Mit diesem Werk haben wir ein praktisches Handbuch vorliegen, das vieles richtig macht, an einigen Stellen aber auch ratlos zurücklässt. Man kann und sollte sich natürlich in dem Fall an anderer Stelle kundig machen, aber es bringt doch auch erst einmal ins Grübeln.

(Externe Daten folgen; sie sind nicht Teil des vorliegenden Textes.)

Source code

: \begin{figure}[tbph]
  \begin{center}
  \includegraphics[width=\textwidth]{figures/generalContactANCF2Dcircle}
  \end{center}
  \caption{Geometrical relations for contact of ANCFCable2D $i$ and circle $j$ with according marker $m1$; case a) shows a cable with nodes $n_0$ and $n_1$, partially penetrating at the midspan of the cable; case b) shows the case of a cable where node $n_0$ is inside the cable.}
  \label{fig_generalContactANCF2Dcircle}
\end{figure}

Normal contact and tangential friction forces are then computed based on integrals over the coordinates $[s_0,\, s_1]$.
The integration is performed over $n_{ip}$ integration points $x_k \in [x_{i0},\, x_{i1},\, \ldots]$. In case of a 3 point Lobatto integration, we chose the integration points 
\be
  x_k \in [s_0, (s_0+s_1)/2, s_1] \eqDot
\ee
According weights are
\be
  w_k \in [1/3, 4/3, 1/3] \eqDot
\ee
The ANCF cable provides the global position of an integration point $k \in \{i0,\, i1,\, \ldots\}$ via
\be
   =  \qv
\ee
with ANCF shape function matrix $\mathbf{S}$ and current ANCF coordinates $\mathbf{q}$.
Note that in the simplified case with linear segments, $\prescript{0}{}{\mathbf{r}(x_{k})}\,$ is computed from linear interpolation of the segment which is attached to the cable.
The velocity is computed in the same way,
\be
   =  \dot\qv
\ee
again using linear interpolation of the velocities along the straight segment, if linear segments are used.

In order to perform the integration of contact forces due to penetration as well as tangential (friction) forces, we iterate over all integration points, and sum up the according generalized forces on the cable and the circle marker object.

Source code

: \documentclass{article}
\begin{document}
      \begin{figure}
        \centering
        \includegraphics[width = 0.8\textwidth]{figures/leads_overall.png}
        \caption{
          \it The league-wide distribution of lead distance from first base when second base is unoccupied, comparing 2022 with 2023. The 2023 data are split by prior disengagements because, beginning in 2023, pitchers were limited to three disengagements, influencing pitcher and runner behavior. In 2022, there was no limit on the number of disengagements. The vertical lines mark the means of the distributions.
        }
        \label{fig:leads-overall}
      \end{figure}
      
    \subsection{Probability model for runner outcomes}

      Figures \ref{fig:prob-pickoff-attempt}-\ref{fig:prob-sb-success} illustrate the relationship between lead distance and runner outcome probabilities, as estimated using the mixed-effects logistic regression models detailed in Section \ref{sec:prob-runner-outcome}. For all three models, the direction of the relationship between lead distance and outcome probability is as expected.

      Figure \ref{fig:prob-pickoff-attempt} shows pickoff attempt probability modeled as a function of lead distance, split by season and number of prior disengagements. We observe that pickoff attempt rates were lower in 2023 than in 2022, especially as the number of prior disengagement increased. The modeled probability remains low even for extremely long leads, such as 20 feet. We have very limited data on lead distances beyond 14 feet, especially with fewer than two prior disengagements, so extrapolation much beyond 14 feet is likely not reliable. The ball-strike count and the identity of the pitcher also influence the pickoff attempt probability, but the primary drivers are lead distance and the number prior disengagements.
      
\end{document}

Doch vorneweg. Ich weiß, dass es einige Kritik am Aufbau des Buches gibt. Die teile ich nicht. Ich empfinde das alles als sehr übersichtlich und vor allem in vielen Dingen als informativ. Ob es jetzt darum geht, wo man welche Pflanzen am besten anbaut (sonnig, halbschattig oder schattig), wer sich mit wem verträgt oder die Grundlagen, mit denen man sich vertraut machen sollte, um erfolgreich zu gärtnern: Ich finde das sehr gut aufbereitet. Gerade die Tabellen mit den Nachbarn, die Fruchtfolge oder auch die Beispielbeete sowie den jeweiligen Zeitpunkt der Aussaat sind sehr nützlich. Das ist natürlich auch kein Buch zum Auswendiglernen, sondern eines, in dem man immer wieder nachschlagen und sich informieren kann.

Was mich ein bisschen gestört hat, sind zwei Dinge: Zuerst einmal - ja, die Fotos sind wohl durchweg sehr künstlerisch gestaltet. Ich persönlich hätte es jedoch lieber gehabt, wenn sie eher sachlich gewesen wären, sodass man einfach einen guten Blick auf alles hat. Mir nützt eine weichgezeichnete Nahaufnahme nichts, wenn ich mir ein Gesamtbild machen möchte. Und ich hätte auch gern mehr Blicke auf die Beete und den Garten allgemein geworfen, ohne dass die Autorin jeweils sehr prominent davor in Szene gesetzt wird. Und zweitens, ihre Erklärung, wie man aus Paletten ein Hochbeet baut. Egal, wo ich mich bisher im Netz kundig gemacht habe, da werden keine Paletten aufeinander gestapelt, je nachdem, welche Höhe man haben möchte, sondern sie werden im Viereck angeordnet. Sonst könnte man sie ja auch nicht füllen. Keine Ahnung, ob das einfach nur schlecht erklärt/ausgedrückt wurde, aber so wie hier im Buch beschrieben geht's jedenfalls nicht.

Alles in allem ist es jedenfalls trotzdem ein informatives Gartenbuch, das durchaus die ein oder andere Inspiration liefert.